I struggle with that as well. It doesn't do any good. It feels good in the moment, but it does nothing productive. We have to somehow stop letting them push our buttons.


----------



## that_girl (Jul 6, 2011)

Oh how nice that he doesn't hate you. How sweet of him.

While I agree with the previous poster, I don't blame you for saying that! What a jerk.


----------



## jeffsdesigns (Jul 19, 2011)

I have the same issues.

The other night, instead of flaming back.
I just hung up on her.
Yesterday, I got a nasty email and I didn't reply.

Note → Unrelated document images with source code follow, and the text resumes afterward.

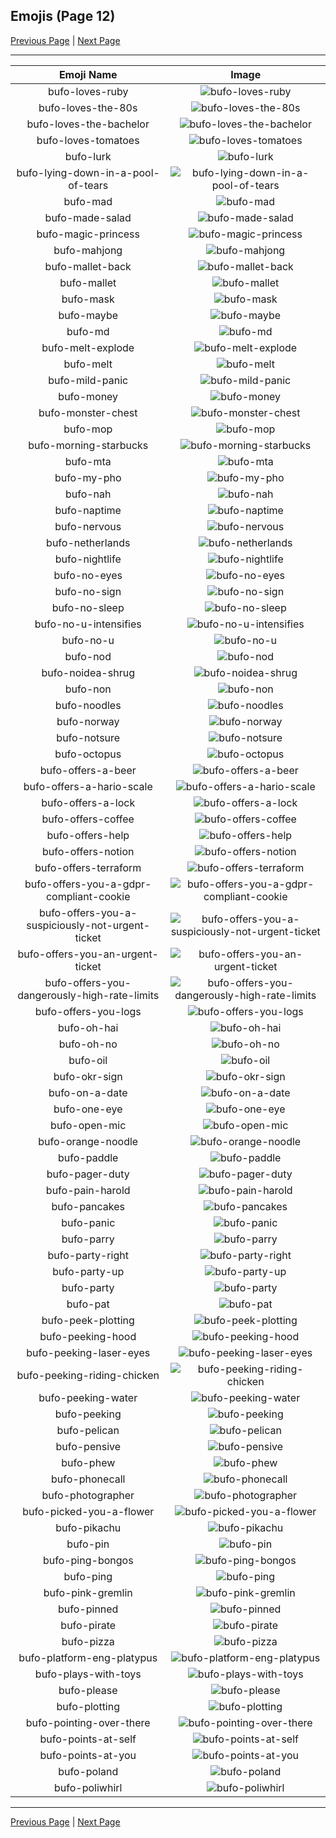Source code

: 
## Emojis (Page 12)

[Previous Page](/docs/hny/page-b-0011.md)
  | [Next Page](/docs/hny/page-b-0013.md)

<hr />

|Emoji Name|Image|
| :-: | :-: |
|bufo-loves-ruby| ![bufo-loves-ruby](/emojis/hny/bufo-loves-ruby.png)|
|bufo-loves-the-80s| ![bufo-loves-the-80s](/emojis/hny/bufo-loves-the-80s.png)|
|bufo-loves-the-bachelor| ![bufo-loves-the-bachelor](/emojis/hny/bufo-loves-the-bachelor.png)|
|bufo-loves-tomatoes| ![bufo-loves-tomatoes](/emojis/hny/bufo-loves-tomatoes.png)|
|bufo-lurk| ![bufo-lurk](/emojis/hny/bufo-lurk.png)|
|bufo-lying-down-in-a-pool-of-tears| ![bufo-lying-down-in-a-pool-of-tears](/emojis/hny/bufo-lying-down-in-a-pool-of-tears.png)|
|bufo-mad| ![bufo-mad](/emojis/hny/bufo-mad.gif)|
|bufo-made-salad| ![bufo-made-salad](/emojis/hny/bufo-made-salad.png)|
|bufo-magic-princess| ![bufo-magic-princess](/emojis/hny/bufo-magic-princess.png)|
|bufo-mahjong| ![bufo-mahjong](/emojis/hny/bufo-mahjong.png)|
|bufo-mallet-back| ![bufo-mallet-back](/emojis/hny/bufo-mallet-back.gif)|
|bufo-mallet| ![bufo-mallet](/emojis/hny/bufo-mallet.gif)|
|bufo-mask| ![bufo-mask](/emojis/hny/bufo-mask.png)|
|bufo-maybe| ![bufo-maybe](/emojis/hny/bufo-maybe.png)|
|bufo-md| ![bufo-md](/emojis/hny/bufo-md.png)|
|bufo-melt-explode| ![bufo-melt-explode](/emojis/hny/bufo-melt-explode.gif)|
|bufo-melt| ![bufo-melt](/emojis/hny/bufo-melt.gif)|
|bufo-mild-panic| ![bufo-mild-panic](/emojis/hny/bufo-mild-panic.png)|
|bufo-money| ![bufo-money](/emojis/hny/bufo-money.gif)|
|bufo-monster-chest| ![bufo-monster-chest](/emojis/hny/bufo-monster-chest.png)|
|bufo-mop| ![bufo-mop](/emojis/hny/bufo-mop.png)|
|bufo-morning-starbucks| ![bufo-morning-starbucks](/emojis/hny/bufo-morning-starbucks.png)|
|bufo-mta| ![bufo-mta](/emojis/hny/bufo-mta.png)|
|bufo-my-pho| ![bufo-my-pho](/emojis/hny/bufo-my-pho.png)|
|bufo-nah| ![bufo-nah](/emojis/hny/bufo-nah.png)|
|bufo-naptime| ![bufo-naptime](/emojis/hny/bufo-naptime.png)|
|bufo-nervous| ![bufo-nervous](/emojis/hny/bufo-nervous.gif)|
|bufo-netherlands| ![bufo-netherlands](/emojis/hny/bufo-netherlands.gif)|
|bufo-nightlife| ![bufo-nightlife](/emojis/hny/bufo-nightlife.png)|
|bufo-no-eyes| ![bufo-no-eyes](/emojis/hny/bufo-no-eyes.png)|
|bufo-no-sign| ![bufo-no-sign](/emojis/hny/bufo-no-sign.png)|
|bufo-no-sleep| ![bufo-no-sleep](/emojis/hny/bufo-no-sleep.png)|
|bufo-no-u-intensifies| ![bufo-no-u-intensifies](/emojis/hny/bufo-no-u-intensifies.gif)|
|bufo-no-u| ![bufo-no-u](/emojis/hny/bufo-no-u.png)|
|bufo-nod| ![bufo-nod](/emojis/hny/bufo-nod.gif)|
|bufo-noidea-shrug| ![bufo-noidea-shrug](/emojis/hny/bufo-noidea-shrug.png)|
|bufo-non| ![bufo-non](/emojis/hny/bufo-non.png)|
|bufo-noodles| ![bufo-noodles](/emojis/hny/bufo-noodles.gif)|
|bufo-norway| ![bufo-norway](/emojis/hny/bufo-norway.gif)|
|bufo-notsure| ![bufo-notsure](/emojis/hny/bufo-notsure.png)|
|bufo-octopus| ![bufo-octopus](/emojis/hny/bufo-octopus.gif)|
|bufo-offers-a-beer| ![bufo-offers-a-beer](/emojis/hny/bufo-offers-a-beer.png)|
|bufo-offers-a-hario-scale| ![bufo-offers-a-hario-scale](/emojis/hny/bufo-offers-a-hario-scale.png)|
|bufo-offers-a-lock| ![bufo-offers-a-lock](/emojis/hny/bufo-offers-a-lock.png)|
|bufo-offers-coffee| ![bufo-offers-coffee](/emojis/hny/bufo-offers-coffee.png)|
|bufo-offers-help| ![bufo-offers-help](/emojis/hny/bufo-offers-help.png)|
|bufo-offers-notion| ![bufo-offers-notion](/emojis/hny/bufo-offers-notion.png)|
|bufo-offers-terraform| ![bufo-offers-terraform](/emojis/hny/bufo-offers-terraform.png)|
|bufo-offers-you-a-gdpr-compliant-cookie| ![bufo-offers-you-a-gdpr-compliant-cookie](/emojis/hny/bufo-offers-you-a-gdpr-compliant-cookie.png)|
|bufo-offers-you-a-suspiciously-not-urgent-ticket| ![bufo-offers-you-a-suspiciously-not-urgent-ticket](/emojis/hny/bufo-offers-you-a-suspiciously-not-urgent-ticket.png)|
|bufo-offers-you-an-urgent-ticket| ![bufo-offers-you-an-urgent-ticket](/emojis/hny/bufo-offers-you-an-urgent-ticket.png)|
|bufo-offers-you-dangerously-high-rate-limits| ![bufo-offers-you-dangerously-high-rate-limits](/emojis/hny/bufo-offers-you-dangerously-high-rate-limits.png)|
|bufo-offers-you-logs| ![bufo-offers-you-logs](/emojis/hny/bufo-offers-you-logs.png)|
|bufo-oh-hai| ![bufo-oh-hai](/emojis/hny/bufo-oh-hai.png)|
|bufo-oh-no| ![bufo-oh-no](/emojis/hny/bufo-oh-no.png)|
|bufo-oil| ![bufo-oil](/emojis/hny/bufo-oil.png)|
|bufo-okr-sign| ![bufo-okr-sign](/emojis/hny/bufo-okr-sign.png)|
|bufo-on-a-date| ![bufo-on-a-date](/emojis/hny/bufo-on-a-date.png)|
|bufo-one-eye| ![bufo-one-eye](/emojis/hny/bufo-one-eye.png)|
|bufo-open-mic| ![bufo-open-mic](/emojis/hny/bufo-open-mic.png)|
|bufo-orange-noodle| ![bufo-orange-noodle](/emojis/hny/bufo-orange-noodle.png)|
|bufo-paddle| ![bufo-paddle](/emojis/hny/bufo-paddle.gif)|
|bufo-pager-duty| ![bufo-pager-duty](/emojis/hny/bufo-pager-duty.png)|
|bufo-pain-harold| ![bufo-pain-harold](/emojis/hny/bufo-pain-harold.png)|
|bufo-pancakes| ![bufo-pancakes](/emojis/hny/bufo-pancakes.png)|
|bufo-panic| ![bufo-panic](/emojis/hny/bufo-panic.png)|
|bufo-parry| ![bufo-parry](/emojis/hny/bufo-parry.gif)|
|bufo-party-right| ![bufo-party-right](/emojis/hny/bufo-party-right.gif)|
|bufo-party-up| ![bufo-party-up](/emojis/hny/bufo-party-up.gif)|
|bufo-party| ![bufo-party](/emojis/hny/bufo-party.gif)|
|bufo-pat| ![bufo-pat](/emojis/hny/bufo-pat.gif)|
|bufo-peek-plotting| ![bufo-peek-plotting](/emojis/hny/bufo-peek-plotting.png)|
|bufo-peeking-hood| ![bufo-peeking-hood](/emojis/hny/bufo-peeking-hood.png)|
|bufo-peeking-laser-eyes| ![bufo-peeking-laser-eyes](/emojis/hny/bufo-peeking-laser-eyes.png)|
|bufo-peeking-riding-chicken| ![bufo-peeking-riding-chicken](/emojis/hny/bufo-peeking-riding-chicken.png)|
|bufo-peeking-water| ![bufo-peeking-water](/emojis/hny/bufo-peeking-water.png)|
|bufo-peeking| ![bufo-peeking](/emojis/hny/bufo-peeking.gif)|
|bufo-pelican| ![bufo-pelican](/emojis/hny/bufo-pelican.png)|
|bufo-pensive| ![bufo-pensive](/emojis/hny/bufo-pensive.gif)|
|bufo-phew| ![bufo-phew](/emojis/hny/bufo-phew.png)|
|bufo-phonecall| ![bufo-phonecall](/emojis/hny/bufo-phonecall.png)|
|bufo-photographer| ![bufo-photographer](/emojis/hny/bufo-photographer.png)|
|bufo-picked-you-a-flower| ![bufo-picked-you-a-flower](/emojis/hny/bufo-picked-you-a-flower.png)|
|bufo-pikachu| ![bufo-pikachu](/emojis/hny/bufo-pikachu.png)|
|bufo-pin| ![bufo-pin](/emojis/hny/bufo-pin.png)|
|bufo-ping-bongos| ![bufo-ping-bongos](/emojis/hny/bufo-ping-bongos.gif)|
|bufo-ping| ![bufo-ping](/emojis/hny/bufo-ping.png)|
|bufo-pink-gremlin| ![bufo-pink-gremlin](/emojis/hny/bufo-pink-gremlin.png)|
|bufo-pinned| ![bufo-pinned](/emojis/hny/bufo-pinned.png)|
|bufo-pirate| ![bufo-pirate](/emojis/hny/bufo-pirate.png)|
|bufo-pizza| ![bufo-pizza](/emojis/hny/bufo-pizza.png)|
|bufo-platform-eng-platypus| ![bufo-platform-eng-platypus](/emojis/hny/bufo-platform-eng-platypus.png)|
|bufo-plays-with-toys| ![bufo-plays-with-toys](/emojis/hny/bufo-plays-with-toys.png)|
|bufo-please| ![bufo-please](/emojis/hny/bufo-please.png)|
|bufo-plotting| ![bufo-plotting](/emojis/hny/bufo-plotting.png)|
|bufo-pointing-over-there| ![bufo-pointing-over-there](/emojis/hny/bufo-pointing-over-there.gif)|
|bufo-points-at-self| ![bufo-points-at-self](/emojis/hny/bufo-points-at-self.png)|
|bufo-points-at-you| ![bufo-points-at-you](/emojis/hny/bufo-points-at-you.png)|
|bufo-poland| ![bufo-poland](/emojis/hny/bufo-poland.gif)|
|bufo-poliwhirl| ![bufo-poliwhirl](/emojis/hny/bufo-poliwhirl.png)|

<hr/>

[Previous Page](/docs/hny/page-b-0011.md)
  | [Next Page](/docs/hny/page-b-0013.md)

There is nothing you can do until they wake up from the fog.
It took me 3 months to realize this and just started following EVERYTHING on the 180.

Outside that lists..thing does any good.


----------



## Runs like Dog (Feb 25, 2011)

What did I miss. He lives with that cheatin 'ho on the weekends? And you still talk to him?


----------



## Craggy456 (Feb 22, 2011)

Runs like Dog said:


> What did I miss. He lives with that cheatin 'ho on the weekends? And you still talk to him?


He's not living with her he's just spending all of his time with her. We essentially don't speak unless we have to. Today he blew up at me thru text that I need to take my name off the joint account because "Just because i had a large paycheck doesn't mean you can spend $100 on groceries!"

I'm saving all these texts for my lawyer


----------



## Ticonderoga (Jul 21, 2011)

Craggy456 said:


> and said that my friend was in distress and didn't want to go home so she was going to stay with me and since the OWH already knows he's f'ing her, he won't mind sharing his bed with you, and I hung up.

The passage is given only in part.